*** Begin section ***
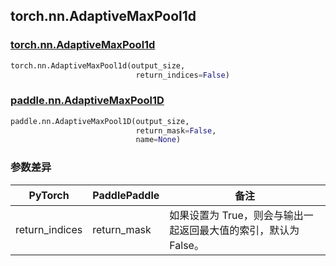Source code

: ## torch.nn.AdaptiveMaxPool1d
### [torch.nn.AdaptiveMaxPool1d](https://pytorch.org/docs/stable/generated/torch.nn.AdaptiveMaxPool1d.html?highlight=nn+adaptivemaxpool1d#torch.nn.AdaptiveMaxPool1d)

```python
torch.nn.AdaptiveMaxPool1d(output_size, 
                            return_indices=False)
```

### [paddle.nn.AdaptiveMaxPool1D](https://www.paddlepaddle.org.cn/documentation/docs/zh/api/paddle/nn/AdaptiveMaxPool1D_cn.html#adaptivemaxpool1d)

```python
paddle.nn.AdaptiveMaxPool1D(output_size, 
                            return_mask=False, 
                            name=None)
```
### 参数差异
| PyTorch       | PaddlePaddle | 备注                                                   |
| ------------- | ------------ | ------------------------------------------------------ |
| return_indices| return_mask  | 如果设置为 True，则会与输出一起返回最大值的索引，默认为 False。 |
*** End section ***
Please give all of the data again, exact and free of pictures.

Source code

: ## torch.nn.AdaptiveMaxPool1d
### [torch.nn.AdaptiveMaxPool1d](https://pytorch.org/docs/stable/generated/torch.nn.AdaptiveMaxPool1d.html?highlight=nn+adaptivemaxpool1d#torch.nn.AdaptiveMaxPool1d)

```python
torch.nn.AdaptiveMaxPool1d(output_size, 
                            return_indices=False)
```

### [paddle.nn.AdaptiveMaxPool1D](https://www.paddlepaddle.org.cn/documentation/docs/zh/api/paddle/nn/AdaptiveMaxPool1D_cn.html#adaptivemaxpool1d)

```python
paddle.nn.AdaptiveMaxPool1D(output_size, 
                            return_mask=False, 
                            name=None)
```
### 参数差异
| PyTorch       | PaddlePaddle | 备注                                                   |
| ------------- | ------------ | ------------------------------------------------------ |
| return_indices| return_mask  | 如果设置为 True，则会与输出一起返回最大值的索引，默认为 False。 |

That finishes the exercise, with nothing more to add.